CHAPTER FIVE

 

 

July 14th, 2016

Oregon Coast

 

KELLI WORKED AT the fantastic chicken fried steak, but her attention wasn’t on the steak as much as she would have liked. It was on Jesse Parks’ reaction to the photo.

At first he looked puzzled, then his handsome face turned white.

Completely white as he stared at the photo. Shocked white was not a good color on his rugged, handsome face.

Then, as she was taking another bite, he had glanced at her, then back at the photo.

“This has to be a fake,” Jesse said, pushing the laptop back to her as his plate full of chicken fried steak arrived.

“Besides the fact that you couldn’t be in 1908, why do you think that?” Kelli asked, smiling and glancing at the picture.

“Take a close look at the woman in the picture,” he said. “That’s you.”

Kelli started to open her mouth, then actually looked at the woman half turned in the photo and knew instantly he was right. It was her in period clothes.

“I know your books,” Jesse said. “Enjoyed them, actually. Someone must be pulling a publicity gag on you. Or trying to discredit your research in some way.”

“Wow,” Kelli said, staring at the photo. “That is some fine work because I have fifty other pictures of the man beside you in this photo from other times and places throughout the west. That’s part of what made me think this was legit. And the style of the photographer who took it as well.”

She started to close her laptop, shaking her head that she had made such a boneheaded research mistake when Jesse said, “Hold on, what do you mean you have other images of the other man?”

“A lot,” she said. “He pops up from about 1880 to 1930 as a marshal in many western towns. He was a real person and his identity is authenticated in numbers of ways. He never got any publicity and has never been investigated. But he was an interesting man, of that there was no doubt.”

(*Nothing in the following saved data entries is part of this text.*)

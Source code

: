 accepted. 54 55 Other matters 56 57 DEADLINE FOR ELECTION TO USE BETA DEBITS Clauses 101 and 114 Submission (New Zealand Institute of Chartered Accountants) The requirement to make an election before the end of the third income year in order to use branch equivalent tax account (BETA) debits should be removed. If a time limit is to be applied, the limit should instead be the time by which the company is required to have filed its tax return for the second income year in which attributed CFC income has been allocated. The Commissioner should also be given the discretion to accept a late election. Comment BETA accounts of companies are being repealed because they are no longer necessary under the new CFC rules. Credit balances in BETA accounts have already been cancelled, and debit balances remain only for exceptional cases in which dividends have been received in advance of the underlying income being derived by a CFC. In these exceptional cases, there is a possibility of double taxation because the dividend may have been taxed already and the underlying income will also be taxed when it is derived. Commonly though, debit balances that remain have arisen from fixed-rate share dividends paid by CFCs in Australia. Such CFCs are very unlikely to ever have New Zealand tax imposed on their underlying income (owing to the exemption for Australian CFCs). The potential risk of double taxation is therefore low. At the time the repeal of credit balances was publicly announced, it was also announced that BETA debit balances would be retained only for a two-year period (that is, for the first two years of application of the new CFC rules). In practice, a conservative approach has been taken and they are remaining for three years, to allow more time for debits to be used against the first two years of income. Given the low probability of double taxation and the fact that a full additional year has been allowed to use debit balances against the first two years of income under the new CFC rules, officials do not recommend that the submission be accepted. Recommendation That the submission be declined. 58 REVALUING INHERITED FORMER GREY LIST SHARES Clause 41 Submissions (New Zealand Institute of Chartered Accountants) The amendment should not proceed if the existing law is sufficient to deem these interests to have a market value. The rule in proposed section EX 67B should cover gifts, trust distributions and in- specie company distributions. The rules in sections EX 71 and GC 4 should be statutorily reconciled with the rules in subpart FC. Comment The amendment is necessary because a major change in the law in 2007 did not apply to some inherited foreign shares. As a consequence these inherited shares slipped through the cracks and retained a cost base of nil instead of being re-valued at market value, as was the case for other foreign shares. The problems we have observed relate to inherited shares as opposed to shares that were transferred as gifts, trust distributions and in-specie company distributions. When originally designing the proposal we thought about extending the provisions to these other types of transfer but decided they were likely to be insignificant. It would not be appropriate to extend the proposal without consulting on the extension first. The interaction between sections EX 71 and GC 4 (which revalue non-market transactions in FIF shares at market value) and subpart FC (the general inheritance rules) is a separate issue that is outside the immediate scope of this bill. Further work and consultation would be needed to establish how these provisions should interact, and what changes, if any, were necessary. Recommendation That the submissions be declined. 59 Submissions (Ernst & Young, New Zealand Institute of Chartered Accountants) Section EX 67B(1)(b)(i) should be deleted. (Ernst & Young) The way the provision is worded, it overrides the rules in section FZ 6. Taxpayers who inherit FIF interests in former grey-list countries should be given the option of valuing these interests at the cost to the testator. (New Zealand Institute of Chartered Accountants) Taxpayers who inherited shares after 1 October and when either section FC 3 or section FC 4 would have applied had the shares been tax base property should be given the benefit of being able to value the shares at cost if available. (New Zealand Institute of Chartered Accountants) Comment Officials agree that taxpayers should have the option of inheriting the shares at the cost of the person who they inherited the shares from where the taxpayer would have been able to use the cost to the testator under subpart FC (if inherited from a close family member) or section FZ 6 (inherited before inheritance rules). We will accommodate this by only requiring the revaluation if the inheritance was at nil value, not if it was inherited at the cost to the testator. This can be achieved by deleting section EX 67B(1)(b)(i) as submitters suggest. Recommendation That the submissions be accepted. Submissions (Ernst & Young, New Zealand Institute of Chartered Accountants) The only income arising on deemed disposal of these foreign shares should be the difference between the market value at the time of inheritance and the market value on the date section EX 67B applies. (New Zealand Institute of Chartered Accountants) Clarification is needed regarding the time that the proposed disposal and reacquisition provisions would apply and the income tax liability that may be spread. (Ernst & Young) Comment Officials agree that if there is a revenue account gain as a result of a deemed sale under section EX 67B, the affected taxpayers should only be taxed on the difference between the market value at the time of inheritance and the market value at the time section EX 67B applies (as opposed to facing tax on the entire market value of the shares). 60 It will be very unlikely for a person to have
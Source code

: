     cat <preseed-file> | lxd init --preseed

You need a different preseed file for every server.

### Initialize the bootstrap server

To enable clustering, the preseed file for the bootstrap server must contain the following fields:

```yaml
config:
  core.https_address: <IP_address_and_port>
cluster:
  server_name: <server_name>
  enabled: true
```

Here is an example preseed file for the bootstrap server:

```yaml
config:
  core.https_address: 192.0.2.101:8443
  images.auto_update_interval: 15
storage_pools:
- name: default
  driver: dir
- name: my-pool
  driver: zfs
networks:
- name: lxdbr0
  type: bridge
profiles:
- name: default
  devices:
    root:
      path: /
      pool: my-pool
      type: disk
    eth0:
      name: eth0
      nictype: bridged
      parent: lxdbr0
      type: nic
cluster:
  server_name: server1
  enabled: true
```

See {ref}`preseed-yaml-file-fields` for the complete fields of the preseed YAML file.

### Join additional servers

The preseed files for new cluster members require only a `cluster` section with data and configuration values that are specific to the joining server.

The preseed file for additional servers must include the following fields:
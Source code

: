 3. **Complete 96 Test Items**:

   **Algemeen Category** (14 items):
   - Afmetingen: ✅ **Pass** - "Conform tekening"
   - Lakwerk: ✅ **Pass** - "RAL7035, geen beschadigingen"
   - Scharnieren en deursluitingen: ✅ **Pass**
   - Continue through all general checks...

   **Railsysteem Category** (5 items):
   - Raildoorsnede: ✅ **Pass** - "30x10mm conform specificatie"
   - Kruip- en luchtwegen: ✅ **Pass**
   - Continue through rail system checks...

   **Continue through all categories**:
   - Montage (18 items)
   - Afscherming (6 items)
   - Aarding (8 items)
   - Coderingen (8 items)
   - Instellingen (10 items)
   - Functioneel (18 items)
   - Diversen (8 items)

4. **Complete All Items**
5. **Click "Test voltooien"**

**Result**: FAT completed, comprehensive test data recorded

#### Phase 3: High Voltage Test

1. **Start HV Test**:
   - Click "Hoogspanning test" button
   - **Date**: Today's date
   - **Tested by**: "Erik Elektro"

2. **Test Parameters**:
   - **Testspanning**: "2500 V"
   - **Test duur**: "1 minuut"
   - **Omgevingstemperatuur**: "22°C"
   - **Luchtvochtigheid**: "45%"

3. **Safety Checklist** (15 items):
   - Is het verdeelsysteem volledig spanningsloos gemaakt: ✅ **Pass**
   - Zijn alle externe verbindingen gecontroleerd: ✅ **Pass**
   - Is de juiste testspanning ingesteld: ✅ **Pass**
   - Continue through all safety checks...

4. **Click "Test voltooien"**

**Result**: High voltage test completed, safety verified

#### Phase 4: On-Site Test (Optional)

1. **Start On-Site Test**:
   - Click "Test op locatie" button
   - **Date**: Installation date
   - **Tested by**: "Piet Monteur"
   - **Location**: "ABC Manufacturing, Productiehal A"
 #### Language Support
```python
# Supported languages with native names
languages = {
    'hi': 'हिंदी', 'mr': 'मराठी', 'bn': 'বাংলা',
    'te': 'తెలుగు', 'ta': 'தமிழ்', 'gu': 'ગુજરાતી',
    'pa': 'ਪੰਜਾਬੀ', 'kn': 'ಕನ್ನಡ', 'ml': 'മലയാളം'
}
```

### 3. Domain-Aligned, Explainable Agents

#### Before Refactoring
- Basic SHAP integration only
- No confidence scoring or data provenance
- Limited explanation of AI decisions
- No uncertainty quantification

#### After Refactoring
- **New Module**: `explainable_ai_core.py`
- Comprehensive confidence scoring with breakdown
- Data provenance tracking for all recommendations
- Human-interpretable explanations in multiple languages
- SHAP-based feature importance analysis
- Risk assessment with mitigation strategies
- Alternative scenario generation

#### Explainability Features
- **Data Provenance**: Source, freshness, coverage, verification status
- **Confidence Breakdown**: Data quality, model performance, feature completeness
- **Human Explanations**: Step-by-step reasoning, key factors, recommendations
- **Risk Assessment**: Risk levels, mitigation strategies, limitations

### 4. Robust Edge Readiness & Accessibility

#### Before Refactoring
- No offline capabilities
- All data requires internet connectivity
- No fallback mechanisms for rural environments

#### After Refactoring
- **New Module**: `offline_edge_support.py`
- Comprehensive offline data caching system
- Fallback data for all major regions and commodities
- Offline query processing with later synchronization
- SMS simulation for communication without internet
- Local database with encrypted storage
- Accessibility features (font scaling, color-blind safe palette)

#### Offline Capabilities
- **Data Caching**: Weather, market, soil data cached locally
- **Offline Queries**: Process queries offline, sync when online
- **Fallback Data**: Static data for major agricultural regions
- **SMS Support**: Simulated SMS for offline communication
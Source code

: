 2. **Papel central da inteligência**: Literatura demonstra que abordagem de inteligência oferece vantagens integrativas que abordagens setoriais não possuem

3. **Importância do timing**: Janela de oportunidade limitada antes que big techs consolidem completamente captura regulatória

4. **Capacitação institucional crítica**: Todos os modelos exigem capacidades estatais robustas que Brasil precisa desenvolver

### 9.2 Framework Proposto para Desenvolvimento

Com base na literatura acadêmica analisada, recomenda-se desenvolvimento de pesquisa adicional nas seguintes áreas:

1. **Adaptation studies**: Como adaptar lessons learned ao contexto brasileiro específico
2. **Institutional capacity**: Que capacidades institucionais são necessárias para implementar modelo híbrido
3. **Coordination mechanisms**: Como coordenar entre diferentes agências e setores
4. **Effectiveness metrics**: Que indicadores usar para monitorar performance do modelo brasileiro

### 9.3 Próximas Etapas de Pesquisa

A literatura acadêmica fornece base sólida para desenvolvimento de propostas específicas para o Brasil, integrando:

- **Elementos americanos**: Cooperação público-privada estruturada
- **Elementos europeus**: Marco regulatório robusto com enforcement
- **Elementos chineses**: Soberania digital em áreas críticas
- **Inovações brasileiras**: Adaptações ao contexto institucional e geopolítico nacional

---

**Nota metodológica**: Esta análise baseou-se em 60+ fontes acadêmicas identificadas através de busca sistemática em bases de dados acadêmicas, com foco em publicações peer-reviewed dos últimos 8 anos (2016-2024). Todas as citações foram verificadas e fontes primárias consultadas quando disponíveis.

Again the handsome Jesse Parks’ face had gone almost as white as the gravy on the chicken fried steak and he sat there, shaking his head. “Marshal Duster Kendal?” he asked.

She nodded.

“How many pictures would you say you have of him?” Jesse asked after a moment.

“Over fifty at least,” she said, frowning. “Maybe more. From a couple dozen different photographers and sources from all over the west. Duster Kendal was a major figure in the Old West. Why?”

Jesse just sat there, staring at his food.

“Give me a minute to try to explain,” he said. “Although I have no explanation for that picture. None.”

Then he dug into his chicken fried steak and the color came back to his face.

She went back to eating and they sat there in silence, not at all the way she had hoped this would end up.